- What is expected: Give back, unchanged, the lines from the one containing "22, Page 592." to the end of the listing, inclusive of both.
[Opening Supplied entries section]
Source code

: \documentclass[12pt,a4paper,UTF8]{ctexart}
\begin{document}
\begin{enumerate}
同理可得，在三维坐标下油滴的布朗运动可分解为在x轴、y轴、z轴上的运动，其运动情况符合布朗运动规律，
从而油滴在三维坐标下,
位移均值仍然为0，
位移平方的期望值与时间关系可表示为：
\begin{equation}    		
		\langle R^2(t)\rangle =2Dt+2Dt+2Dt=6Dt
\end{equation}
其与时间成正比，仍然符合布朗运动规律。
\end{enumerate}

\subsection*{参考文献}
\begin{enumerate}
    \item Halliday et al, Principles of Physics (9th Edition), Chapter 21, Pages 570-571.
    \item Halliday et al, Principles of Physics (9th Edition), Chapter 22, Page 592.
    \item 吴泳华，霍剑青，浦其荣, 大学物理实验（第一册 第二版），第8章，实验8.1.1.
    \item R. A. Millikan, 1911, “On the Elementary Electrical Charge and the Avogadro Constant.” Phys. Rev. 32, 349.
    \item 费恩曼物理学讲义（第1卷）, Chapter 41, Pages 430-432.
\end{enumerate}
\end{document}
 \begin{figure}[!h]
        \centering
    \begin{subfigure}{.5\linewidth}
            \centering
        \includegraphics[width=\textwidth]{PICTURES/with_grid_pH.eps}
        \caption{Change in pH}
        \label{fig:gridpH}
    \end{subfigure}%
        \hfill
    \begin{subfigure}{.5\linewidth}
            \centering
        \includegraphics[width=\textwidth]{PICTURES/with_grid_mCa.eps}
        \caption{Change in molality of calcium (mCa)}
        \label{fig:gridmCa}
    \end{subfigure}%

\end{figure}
[Closing Supplied entries section]
- Reply to the task:
    \item Halliday et al, Principles of Physics (9th Edition), Chapter 22, Page 592.
    \item 吴泳华，霍剑青，浦其荣, 大学物理实验（第一册 第二版），第8章，实验8.1.1.
    \item R. A. Millikan, 1911, “On the Elementary Electrical Charge and the Avogadro Constant.” Phys. Rev. 32, 349.
    \item 费恩曼物理学讲义（第1卷）, Chapter 41, Pages 430-432.
\end{enumerate}
\end{document}
 \begin{figure}[!h]
        \centering
    \begin{subfigure}{.5\linewidth}
            \centering
        \includegraphics[width=\textwidth]{PICTURES/with_grid_pH.eps}
        \caption{Change in pH}
        \label{fig:gridpH}
    \end{subfigure}%
        \hfill
    \begin{subfigure}{.5\linewidth}
            \centering
        \includegraphics[width=\textwidth]{PICTURES/with_grid_mCa.eps}
        \caption{Change in molality of calcium (mCa)}
        \label{fig:gridmCa}
    \end{subfigure}%

\end{figure}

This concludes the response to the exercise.